Construction companies operating in Portugal will benefit from more than one-fifth of the national recovery and recovery plan funds, absorbing more than 3.4 billion euros. This is the second economic sector in the country that will benefit the most from planned investments until 2026.
The data results come from Analysis published yesterday Think tank Bruegel, Europe, who explained the investment in the 14 restoration plans that have been proposed According to the economic activity sector that benefits from the execution of funds.

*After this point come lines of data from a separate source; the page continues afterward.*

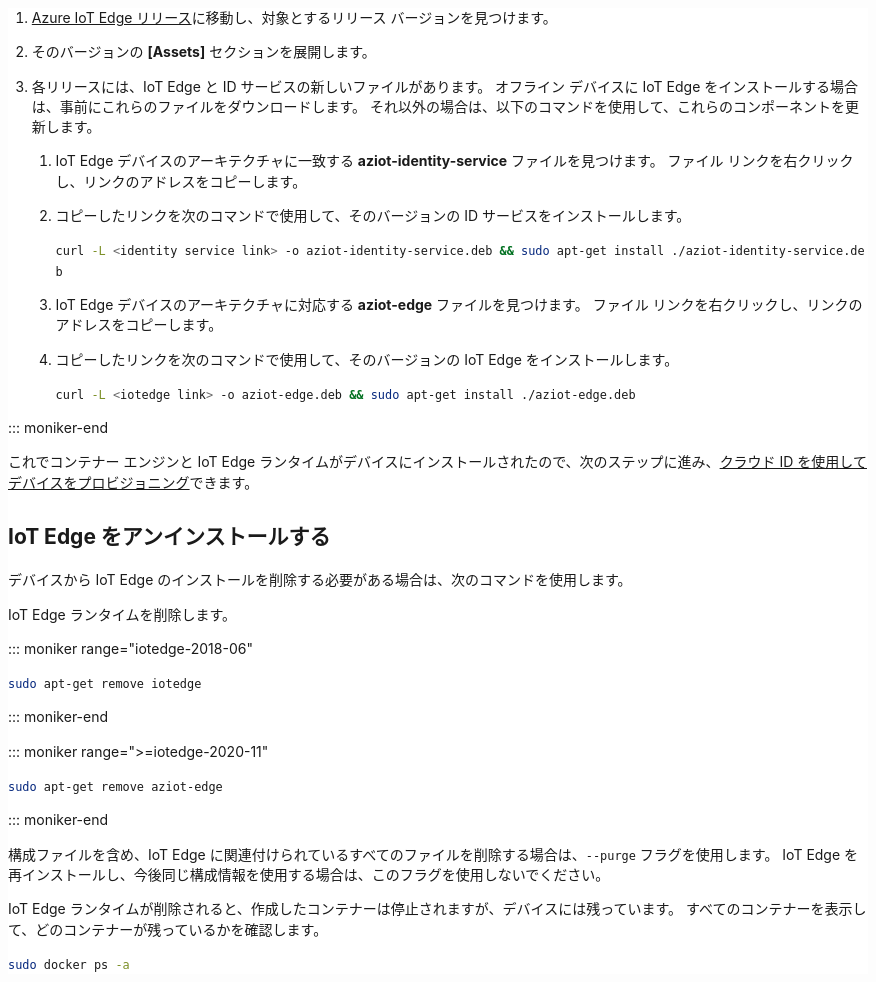 1. [Azure IoT Edge リリース](https://github.com/Azure/azure-iotedge/releases)に移動し、対象とするリリース バージョンを見つけます。

2. そのバージョンの **[Assets]** セクションを展開します。

3. 各リリースには、IoT Edge と ID サービスの新しいファイルがあります。 オフライン デバイスに IoT Edge をインストールする場合は、事前にこれらのファイルをダウンロードします。 それ以外の場合は、以下のコマンドを使用して、これらのコンポーネントを更新します。

   1. IoT Edge デバイスのアーキテクチャに一致する **aziot-identity-service** ファイルを見つけます。 ファイル リンクを右クリックし、リンクのアドレスをコピーします。

   2. コピーしたリンクを次のコマンドで使用して、そのバージョンの ID サービスをインストールします。

      ```bash
      curl -L <identity service link> -o aziot-identity-service.deb && sudo apt-get install ./aziot-identity-service.deb
      ```

   3. IoT Edge デバイスのアーキテクチャに対応する **aziot-edge** ファイルを見つけます。 ファイル リンクを右クリックし、リンクのアドレスをコピーします。

   4. コピーしたリンクを次のコマンドで使用して、そのバージョンの IoT Edge をインストールします。

      ```bash
      curl -L <iotedge link> -o aziot-edge.deb && sudo apt-get install ./aziot-edge.deb
      ```


::: moniker-end

これでコンテナー エンジンと IoT Edge ランタイムがデバイスにインストールされたので、次のステップに進み、[クラウド ID を使用してデバイスをプロビジョニング](#provision-the-device-with-its-cloud-identity)できます。

## <a name="uninstall-iot-edge"></a>IoT Edge をアンインストールする

デバイスから IoT Edge のインストールを削除する必要がある場合は、次のコマンドを使用します。

IoT Edge ランタイムを削除します。


::: moniker range="iotedge-2018-06"

```bash
sudo apt-get remove iotedge
```

::: moniker-end


::: moniker range=">=iotedge-2020-11"

```bash
sudo apt-get remove aziot-edge
```

::: moniker-end

構成ファイルを含め、IoT Edge に関連付けられているすべてのファイルを削除する場合は、`--purge` フラグを使用します。 IoT Edge を再インストールし、今後同じ構成情報を使用する場合は、このフラグを使用しないでください。

IoT Edge ランタイムが削除されると、作成したコンテナーは停止されますが、デバイスには残っています。 すべてのコンテナーを表示して、どのコンテナーが残っているかを確認します。

```bash
sudo docker ps -a
```
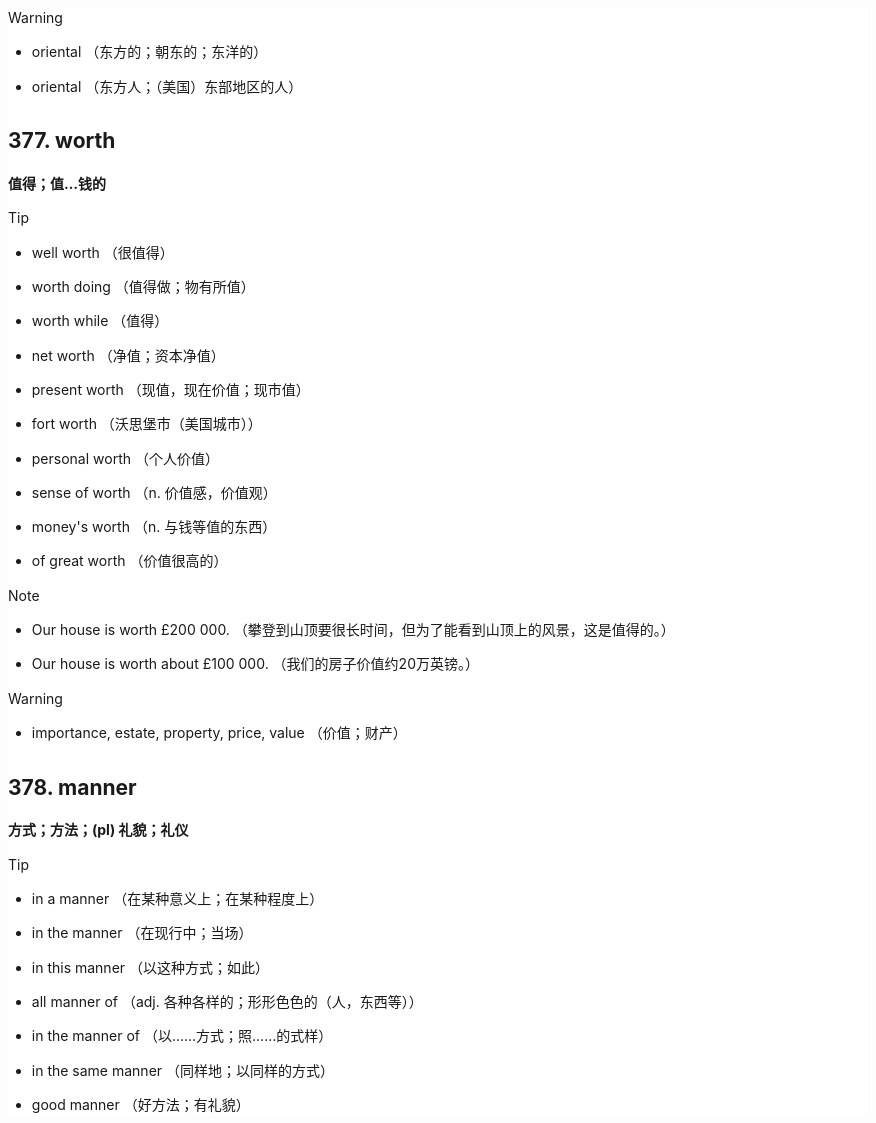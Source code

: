 > [!WARNING]
>
> - oriental （东方的；朝东的；东洋的）
>
> - oriental （东方人；（美国）东部地区的人）
>

## 377. worth

**值得；值…钱的**

> [!TIP]
>
> - well worth （很值得）
>
> - worth doing （值得做；物有所值）
>
> - worth while （值得）
>
> - net worth （净值；资本净值）
>
> - present worth （现值，现在价值；现市值）
>
> - fort worth （沃思堡市（美国城市））
>
> - personal worth （个人价值）
>
> - sense of worth （n. 价值感，价值观）
>
> - money's worth （n. 与钱等值的东西）
>
> - of great worth （价值很高的）
>

> [!NOTE]
>
> - Our house is worth £200 000. （攀登到山顶要很长时间，但为了能看到山顶上的风景，这是值得的。）
>
> - Our house is worth about £100 000. （我们的房子价值约20万英镑。）
>

> [!WARNING]
>
> - importance, estate, property, price, value （价值；财产）
>

## 378. manner

**方式；方法；(pl) 礼貌；礼仪**

> [!TIP]
>
> - in a manner （在某种意义上；在某种程度上）
>
> - in the manner （在现行中；当场）
>
> - in this manner （以这种方式；如此）
>
> - all manner of （adj. 各种各样的；形形色色的（人，东西等））
>
> - in the manner of （以……方式；照……的式样）
>
> - in the same manner （同样地；以同样的方式）
>
> - good manner （好方法；有礼貌）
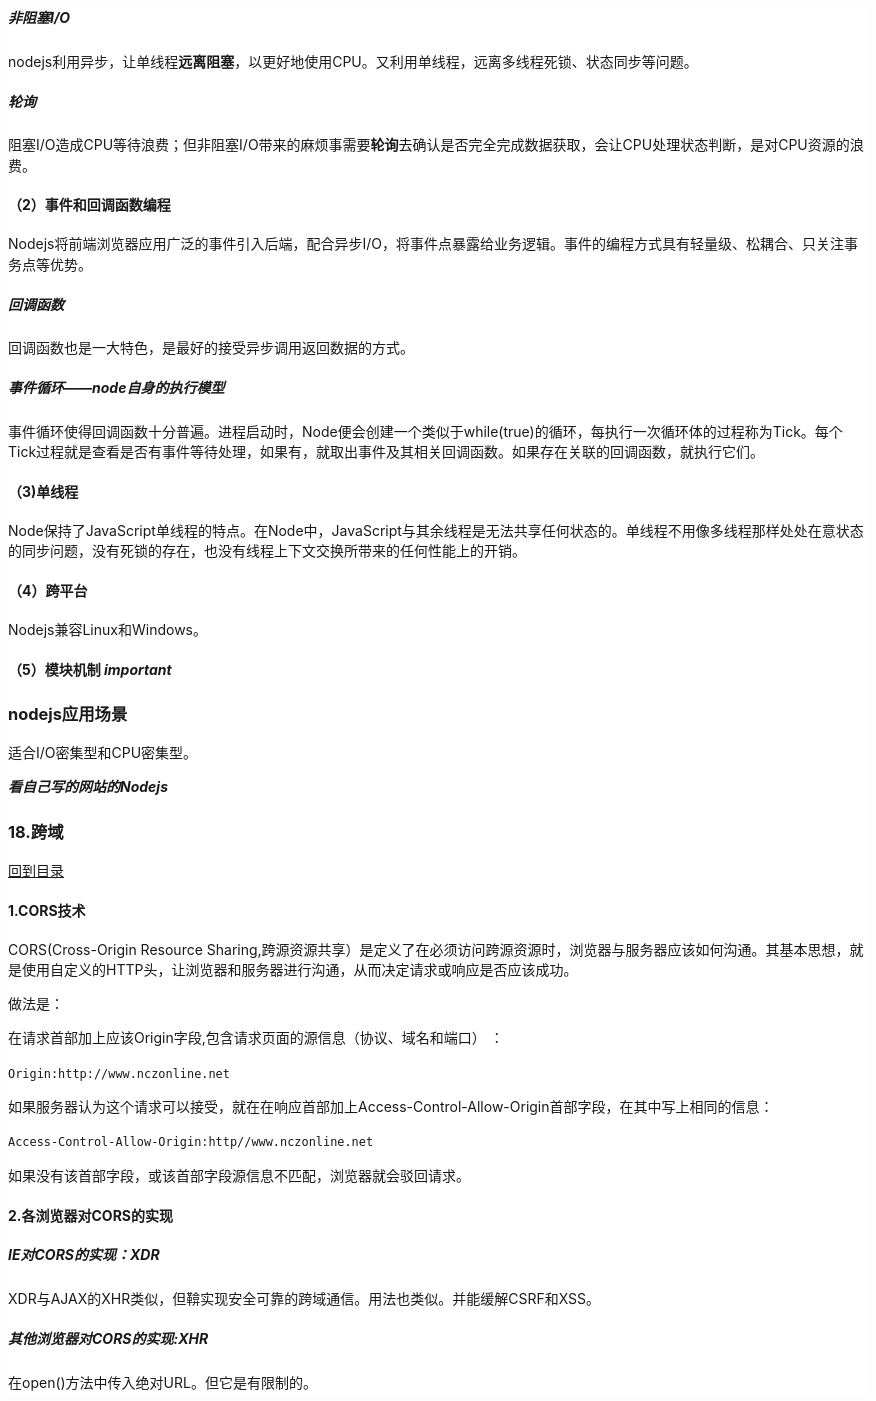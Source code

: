 ##### 非阻塞I/O
nodejs利用异步，让单线程**远离阻塞**，以更好地使用CPU。又利用单线程，远离多线程死锁、状态同步等问题。

##### 轮询
阻塞I/O造成CPU等待浪费；但非阻塞I/O带来的麻烦事需要**轮询**去确认是否完全完成数据获取，会让CPU处理状态判断，是对CPU资源的浪费。

#### （2）事件和回调函数编程
Nodejs将前端浏览器应用广泛的事件引入后端，配合异步I/O，将事件点暴露给业务逻辑。事件的编程方式具有轻量级、松耦合、只关注事务点等优势。

##### 回调函数
回调函数也是一大特色，是最好的接受异步调用返回数据的方式。

##### 事件循环——node自身的执行模型
事件循环使得回调函数十分普遍。进程启动时，Node便会创建一个类似于while(true)的循环，每执行一次循环体的过程称为Tick。每个Tick过程就是查看是否有事件等待处理，如果有，就取出事件及其相关回调函数。如果存在关联的回调函数，就执行它们。

#### （3)单线程
Node保持了JavaScript单线程的特点。在Node中，JavaScript与其余线程是无法共享任何状态的。单线程不用像多线程那样处处在意状态的同步问题，没有死锁的存在，也没有线程上下文交换所带来的任何性能上的开销。
#### （4）跨平台
Nodejs兼容Linux和Windows。
#### （5）模块机制 ***important***


### nodejs应用场景
适合I/O密集型和CPU密集型。

***看自己写的网站的Nodejs***

### <p id="18">18.跨域</p>
[回到目录](#0)

#### 1.CORS技术
CORS(Cross-Origin Resource Sharing,跨源资源共享）是定义了在必须访问跨源资源时，浏览器与服务器应该如何沟通。其基本思想，就是使用自定义的HTTP头，让浏览器和服务器进行沟通，从而决定请求或响应是否应该成功。

做法是：

在请求首部加上应该Origin字段,包含请求页面的源信息（协议、域名和端口）	：

	Origin:http://www.nczonline.net

如果服务器认为这个请求可以接受，就在在响应首部加上Access-Control-Allow-Origin首部字段，在其中写上相同的信息：

	Access-Control-Allow-Origin:http//www.nczonline.net
如果没有该首部字段，或该首部字段源信息不匹配，浏览器就会驳回请求。

#### 2.各浏览器对CORS的实现
##### IE对CORS的实现：XDR
XDR与AJAX的XHR类似，但鞥实现安全可靠的跨域通信。用法也类似。并能缓解CSRF和XSS。
##### 其他浏览器对CORS的实现:XHR
在open()方法中传入绝对URL。但它是有限制的。
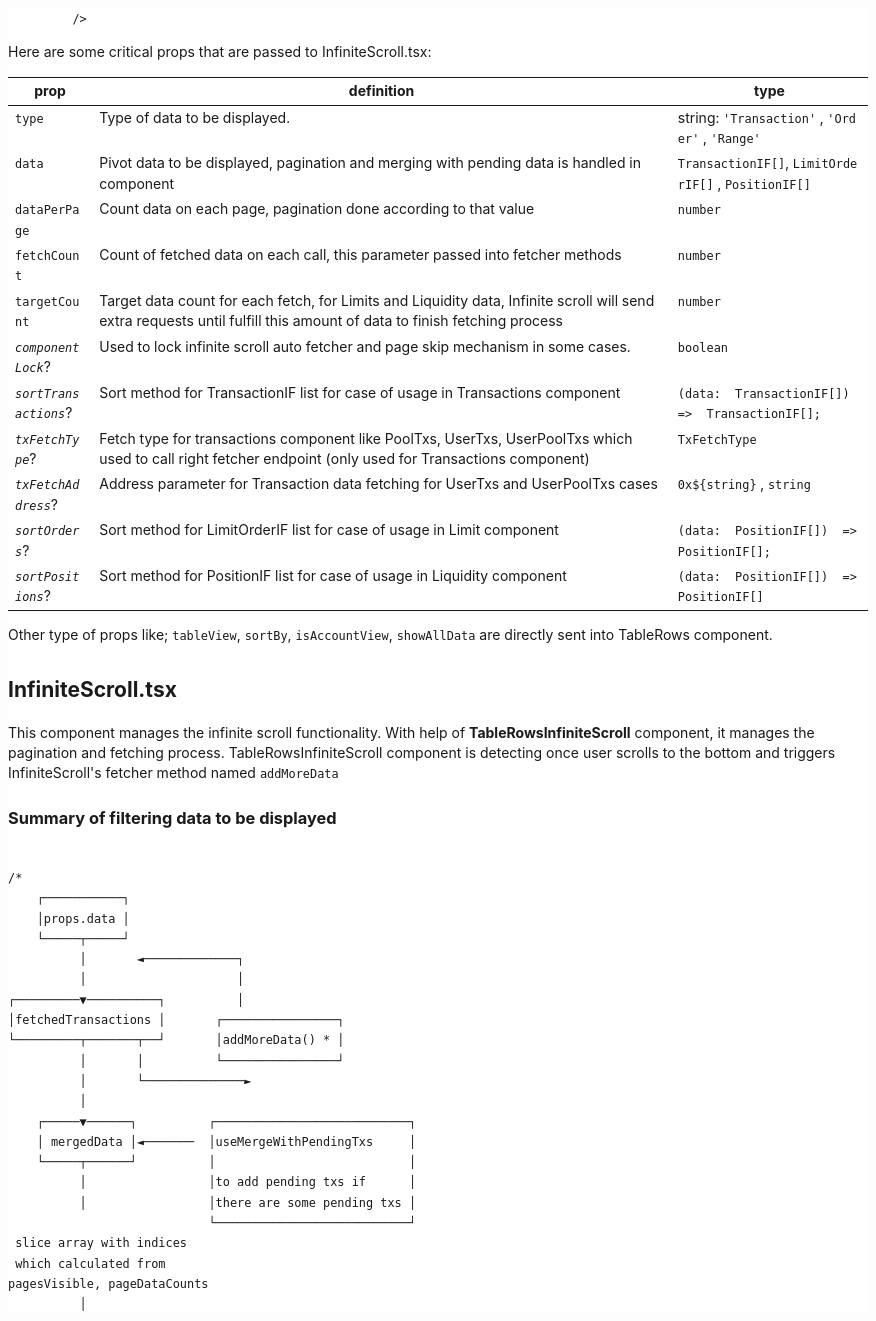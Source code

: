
 ```tsx
         />
```

Here are some critical props that are passed to InfiniteScroll.tsx:

| prop| definition  | type
|--|--|--|
| `type`| Type of data to be displayed.| string: `'Transaction'`  , `'Order'`  ,  `'Range'`
|`data`| Pivot data to be displayed, pagination and merging with pending data is handled in component| `TransactionIF[]`,  `LimitOrderIF[]` , `PositionIF[]`|
|`dataPerPage`|Count data on each page, pagination done according to that value|`number`
|`fetchCount`|Count of fetched data on each call, this parameter passed into fetcher methods|`number`
|`targetCount`|Target data count for each fetch, for Limits and Liquidity data, Infinite scroll will send extra requests until fulfill this amount of data to finish fetching process|`number`
|*`componentLock`*?|Used to lock infinite scroll auto fetcher and page skip mechanism in some cases. |`boolean`
|*`sortTransactions`*?| Sort method for TransactionIF list for case of usage in Transactions component|`(data:  TransactionIF[])  =>  TransactionIF[];`
*`txFetchType`*?|Fetch type for transactions component like PoolTxs, UserTxs, UserPoolTxs which used to call right fetcher endpoint (only used for Transactions component)|`TxFetchType`
*`txFetchAddress`*?|Address parameter for Transaction data fetching for UserTxs and UserPoolTxs cases|`0x${string}`  ,  `string`
*`sortOrders`*?|Sort method for LimitOrderIF list for case of usage in Limit component|`(data:  PositionIF[])  =>  PositionIF[];`
*`sortPositions`*?|Sort method for PositionIF list for case of usage in Liquidity component|`(data:  PositionIF[])  =>  PositionIF[]`

Other type of props like; `tableView`, `sortBy`, `isAccountView`, `showAllData` are directly sent into TableRows component.



## InfiniteScroll.tsx

This component manages the infinite scroll functionality. With help of **TableRowsInfiniteScroll** component, it manages the pagination and fetching process.
TableRowsInfiniteScroll component is detecting once user scrolls to the bottom and triggers InfiniteScroll's fetcher method named `addMoreData`


### Summary of filtering data to be displayed
```console

/*
    ┌───────────┐                                        
    │props.data │                                        
    └─────┬─────┘                                        
          │       ◄─────────────┐                        
          │                     │                        
┌─────────▼──────────┐          │                        
│fetchedTransactions │       ┌────────────────┐          
└─────────┬───────┬──┘       │addMoreData() * │          
          │       │          └────────────────┘          
          │       └──────────────►                       
          │                                              
    ┌─────▼──────┐          ┌───────────────────────────┐
    │ mergedData │◄───────  │useMergeWithPendingTxs     │
    └─────┬──────┘          │                           │
          │                 │to add pending txs if      │
          │                 │there are some pending txs │
                            └───────────────────────────┘
 slice array with indices                                
 which calculated from                                   
pagesVisible, pageDataCounts                             
          │                                              
```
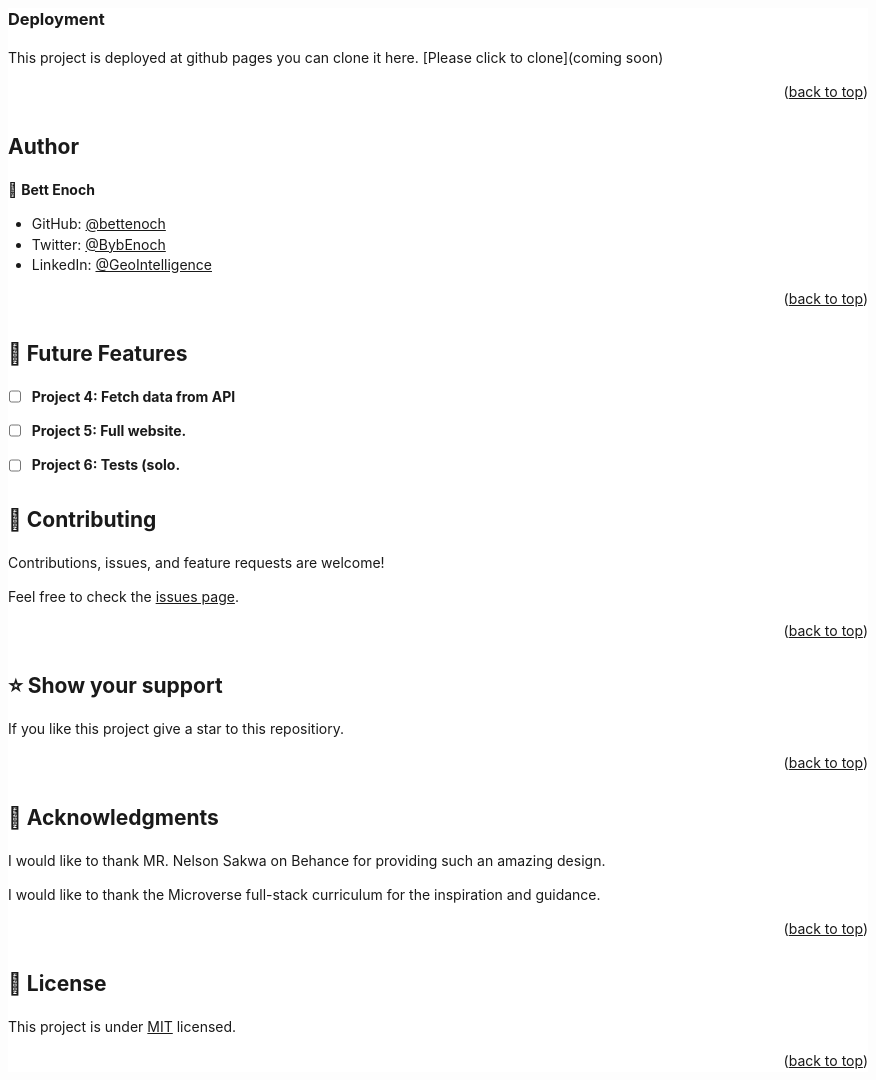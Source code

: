 ### Deployment

This project is deployed at github pages you can clone it here. [Please click to clone](coming soon)

<p align="right">(<a href="#readme-top">back to top</a>)</p>

## Author

👤 **Bett Enoch**

- GitHub: [@bettenoch](https://github.com/Bettenoch)
- Twitter: [@BybEnoch](https://twitter.com/BybEnoch)
- LinkedIn: [@GeoIntelligence](https://www.linkedin.com/in/bett-kipngeno-enock-8b5153214/)


<p align="right">(<a href="#readme-top">back to top</a>)</p>

## 🔭 Future Features <a name="future-features"></a>


- [ ] **Project 4: Fetch data from API**
- [ ] **Project 5: Full website.**
- [ ] **Project 6: Tests (solo.**
  

## 🤝 Contributing <a name="contributing"></a>

Contributions, issues, and feature requests are welcome!

Feel free to check the [issues page](https://github.com/Bettenoch/Metrics-Application/issues).

<p align="right">(<a href="#readme-top">back to top</a>)</p>

## ⭐️ Show your support <a name="support"></a>

If you like this project give a star to this repositiory.

<p align="right">(<a href="#readme-top">back to top</a>)</p>

## 🙏 Acknowledgments <a name="acknowledgements"></a>
I would like to thank MR. Nelson Sakwa on Behance for providing such an amazing design.

I would like to thank the Microverse full-stack curriculum for the inspiration and guidance.

<p align="right">(<a href="#readme-top">back to top</a>)</p>

## 📝 License <a name="license"></a>

This project is under [MIT](https://github.com/Bettenoch/Metrics-Application/blob/dev/LICENSE) licensed.

<p align="right">(<a href="#readme-top">back to top</a>)</p>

As far as Portugal is concerned—including loans, European recovery and resilience mechanisms should receive 16.64 billion euros—the information gathered allows us to conclude that the main sectors of the Portuguese economy benefit from the so-called European bazooka technology, science and technology. Professional activities. It will be 3.56 billion euros, 21.41% of the total. However, there are many types of activities in these fields, from architectural and engineering services to legal consulting to research and design and even R&D.
More uniformly, the construction industry is the second largest beneficiary, accounting for 20.57% of the planned funds, or 3.42 billion euros, reflecting the country’s choice to use most of the funds provided by the European Union for the construction of roads or housing stock for connection and other infrastructure. . Some other investments also mean a lot of engineering costs, How to build a vocational school Or improve the energy efficiency of buildings.
Portugal is second only to Belgium (43.24% of Belgian plan funds), Luxembourg (25.71%) and Denmark (24.48%) in terms of stakes on construction sites. The group of countries with analytical plans also includes France (19.62% of buildings), Greece (15.65%), Slovakia (11.32%), Germany (9.02%), Italy (7.84%), and Slovenia (3.37%). The emergence of Cyprus, Hungary, Poland and Spain did not benefit the sector with funds.
In Portugal’s planned allocation of funds by economic activity, health (13.31%), education (11.31%) and public administration (7.52%) ranked third, fourth and fifth, ahead of energy and air conditioning (5.89) %) and transportation and storage (5.81%). Agriculture, forestry and fishery still accounted for 5.21%, industry accounted for 5.17%, of which water and waste benefited from 2.34% of the funds, and farming accounted for 1.46%.
However, unlike other partners in the south (Spain and Italy), Portugal did not propose any specific budget for tourism activities — accommodation and restaurants — which are most affected by the pandemic. As far as Italy is concerned, the tourism industry will receive 3.92 billion euros (2.05% of the Italian planned funds), and in Spain it will be 3.4 billion euros (4.89% of the funds).
On the other hand, Portugal is one of only three countries that invest funds in the industrial sector, and France (6.15% of funds) and Denmark invest almost half of their funds in this sector (44.65%).
In addition, in the 14 recovery plans analyzed, the transportation sector will be the main beneficiary, planning to use European rocket launchers for an investment of 74.79 billion euros. Nearly half of the investment, which is more than 34 billion euros, will be made by Italy.
The second activity benefiting from the European plan is health, which will absorb 48.91 billion euros. Similarly, the Italian government plans to make the largest investment, 23.87 billion euros dedicated to health.
The electricity, gas, and air-conditioning sector is the third sector that has absorbed the most funds in the European plan. The investment plan in this area is 47.27 billion euros, reflecting the European Commission’s priority climate transition goals.